The city, one of dozens in California that could require new homes up to three stories to be all-electric, held a meeting to solicit feedback from local homebuilders before a City Council study session Tuesday.

The council has yet to vote on the issue, but the natural-gas ban’s inclusion in city discussions of building codes taking effect in 2020 has stirred up some in the building community who fear a hasty process could elicit negative reactions from customers who prefer gas-fueled stoves, fireplaces and heaters.

“We’re kind of assuming this is a done deal,” said Keith Christopherson, a prominent North Bay builder. “And I gotta tell you, the response that we’ve gotten from people is that they’re really P.O.’d.”

The push to ban gas appliances — a step already taken by Berkeley and being given serious consideration by other locales including Windsor, Petaluma and Cloverdale — is connected to California’s aspiration to eliminate or offset all carbon emissions by 2045. That will necessarily involve ending the use of natural gas in buildings. Eliminating its use in new homes is a first step, while retrofitting existing buildings is a distant but implicit goal.

New state building codes set to take effect Jan. 1 already include a standard requirement for new homes to include solar panel arrays.

Requiring new homes be all-electric is a measure that the state allows cities, towns and counties to take, but they are not required to do so, and the California Energy Commission must approve any such reach beyond the state’s codes.

Builders also questioned whether the natural gas ban would truly be cost-effective, a requirement for measures like this that go beyond the default state building codes. And they noted that most homeowners and contractors were more familiar with gas appliances than with electric-only devices such as induction stove tops, which heat food with a magnetic field instead of open flames.

Keith Woods, CEO of the North Coast Builders Exchange, suggested it would be better to implement such a policy via incentives instead of a government mandate and said that builders in housing-needy Santa Rosa would build anyway and wouldn’t be the ones bearing the brunt of a ban on gas in new homes.

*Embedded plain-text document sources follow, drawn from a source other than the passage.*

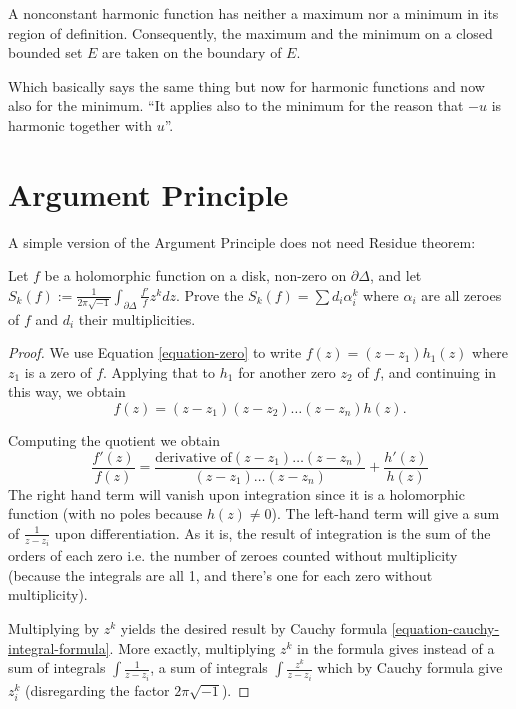 \begin{theorem}
\label{theorem-maximum-principle-harmonic}
A nonconstant harmonic function has
neither a maximum nor a minimum in its region
of definition.
Consequently, the maximum and the minimum
on a closed bounded set $E$ are taken on the
boundary of $E$.
\end{theorem}

\noindent
Which basically says the same thing but now
for harmonic functions
and now also for the minimum.
``It applies also to the minimum
for the reason that $-u$ is harmonic together
with $u$''.


\section{Argument Principle}
\label{section-argument-principle}

\noindent
A simple version of the Argument Principle
does not need Residue theorem:

\begin{exercise}
\label{exercise-argument-principle}
Let $f$ be a holomorphic function on a disk,
non-zero on $\partial \Delta$, and
let
$S_k(f):=\frac{1}{2\pi\sqrt{-1}}
\int_{\partial\Delta}\frac{f'}{f}z^kdz$.
Prove the $S_k(f)=\sum d_i\alpha_i^k$ where
$\alpha_i$ are all zeroes of $f$ and
$d_i$ their multiplicities.
\end{exercise}

\begin{proof}
We use Equation \ref{equation-zero} to write
$f(z)=(z-z_1)h_1(z)$ where $z_1$ is a zero of
$f$.
Applying that to $h_1$ for another zero
$z_2$ of $f$,
and continuing in this way, we obtain
\begin{equation}
\label{equation-factor-zeroes}
f(z)=(z-z_1)(z-z_2)\ldots(z-z_n)h(z).
\end{equation}

\noindent
Computing the quotient we obtain
$$
\frac{f'(z)}{f(z)}=\frac{\text{derivative of
$(z-z_1)\ldots(z-z_n)$}}{(z-z_1)\ldots(z-z_n)
}+\frac{h'(z)}{h(z)}
$$
The right hand term will vanish upon
integration since it is a holomorphic
function (with no poles because $h(z)\neq
0$). The left-hand term will give a
sum of $\frac{1}{z-z_i}$ upon
differentiation. As it is, the result of
integration is the sum of the orders of each
zero i.e. the number of zeroes
counted without multiplicity
(because the integrals are all 1, and there's
one for each zero without
multiplicity).

Multiplying by $z^k$ yields the desired
result by Cauchy formula
\ref{equation-cauchy-integral-formula}. More
exactly,
multiplying $z^k$ in the formula gives
instead of a sum
of integrals $\int \frac{1}{z-z_i}$, a sum of
integrals
$\int\frac{z^k}{z-z_i}$ which by Cauchy
formula give $z_i^k$
(disregarding the factor $2\pi\sqrt{-1}$).
\end{proof}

“It’s the constituency that has no voice that’s easy to go after, and that’s the prospective homebuyer,” Woods said, “who can’t be here, because they don’t know who they are at this point, and they have no say in it, so they’re fair game.”

Responding to Christopherson’s complaints, David Guhin, an assistant city manager, insisted that the natural gas ban was not a “done deal” and that the builders’ feedback would be helpful to present to the City Council next week.

He echoed his hope from last week: that going forward, builders would offer concrete data on top of the anecdotal evidence they brought to Thursday’s meeting.

Mayor Tom Schwedhelm, who like Councilwoman Victoria Fleming attended the meeting, said he had not made up his mind and would continue to gather information.

He said that an all-electric requirement could lead to a significant “culture shift” and said it made him question, “How aggressively can our community accept this type of change?”